[Note: This story was also posted at Forbes.com]
LOS ANGELES, CA - Prices advertised at a Shell station in November, 2021. (Al Seib / Los Angeles Times via Getty Images
At the recent CERAWeek conference in Houston, executives of U.S. oil companies warned that crude prices would probably move higher with the resurging influence of the OPEC+ cartel over international oil markets. ConocoPhillips CEO Ryan Lance predicted that “OPEC’s market share probably grows from like 30 per cent today to somewhere closer to 50 per cent. The world is going back to what we had in the ‘70s and the ‘80s unless we do something to change that trajectory.”
Pioneer Natural Resources CEO Scott Sheffield remarked “I think the people that are in charge now are three countries — and they’ll be in charge the next 25 years. Saudi first, UAE second, Kuwait third.”
Those and other comments made by oil executives recently look prescient today in the wake of the announcement by OPEC+ that its members would be implementing up to 1.16 million barrels of oil per day (bopd) in additional production cuts starting May 1. As if to prove Sheffield’s foresight, the three biggest contributors to the reductions are Saudi Arabia (500,000 bopd), the United Arab Emirates (144,000) and Kuwait (128,000). This latest round of cuts follows prior reduction pledges totaling 2 million bopd announced by the cartel last October.

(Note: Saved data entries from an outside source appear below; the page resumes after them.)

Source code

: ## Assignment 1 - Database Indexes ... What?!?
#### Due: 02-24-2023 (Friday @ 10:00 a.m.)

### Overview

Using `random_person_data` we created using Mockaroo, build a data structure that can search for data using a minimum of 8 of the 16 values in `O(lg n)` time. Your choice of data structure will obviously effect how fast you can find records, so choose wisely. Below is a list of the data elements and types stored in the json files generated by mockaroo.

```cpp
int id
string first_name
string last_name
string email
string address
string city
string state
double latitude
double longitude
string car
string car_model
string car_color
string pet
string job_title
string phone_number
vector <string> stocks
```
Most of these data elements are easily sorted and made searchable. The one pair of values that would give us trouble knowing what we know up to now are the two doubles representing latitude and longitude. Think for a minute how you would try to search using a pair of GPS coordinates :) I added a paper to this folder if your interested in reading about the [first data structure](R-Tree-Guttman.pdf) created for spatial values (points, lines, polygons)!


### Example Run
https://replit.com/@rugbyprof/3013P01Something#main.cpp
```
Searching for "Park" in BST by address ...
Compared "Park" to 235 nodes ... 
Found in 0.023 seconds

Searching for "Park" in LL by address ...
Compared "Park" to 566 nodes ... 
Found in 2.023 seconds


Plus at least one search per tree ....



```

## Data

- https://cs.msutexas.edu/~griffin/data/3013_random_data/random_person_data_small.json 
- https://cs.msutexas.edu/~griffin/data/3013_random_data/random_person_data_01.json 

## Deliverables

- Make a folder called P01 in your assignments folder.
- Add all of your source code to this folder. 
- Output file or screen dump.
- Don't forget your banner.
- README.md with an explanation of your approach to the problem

Noticeably missing from the list of member countries committing to the new cuts is Russia, although the Putin government did announce in February that it would reduce its exports by 500,000 bopd.

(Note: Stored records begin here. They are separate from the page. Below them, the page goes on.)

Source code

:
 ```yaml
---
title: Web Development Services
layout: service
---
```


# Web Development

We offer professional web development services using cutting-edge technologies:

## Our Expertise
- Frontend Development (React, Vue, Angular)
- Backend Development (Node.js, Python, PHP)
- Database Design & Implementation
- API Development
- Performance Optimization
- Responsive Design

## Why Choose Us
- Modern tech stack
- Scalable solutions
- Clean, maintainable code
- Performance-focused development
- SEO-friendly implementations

In past years, the U.S. shale industry could have been expected to quickly ramp up production in response to the prospect of higher prices, as it did throughout the period from 2009 through 2019 when U.S. Shale had arguably become the swing producer on the global market. But constraints on capital influenced by the ESG activist investor groups, ongoing supply chain muck-ups, pipeline capacity constraints, shortages of steel and other raw materials and a tight labor market pretty much ensure that can’t happen in the current political and market environment.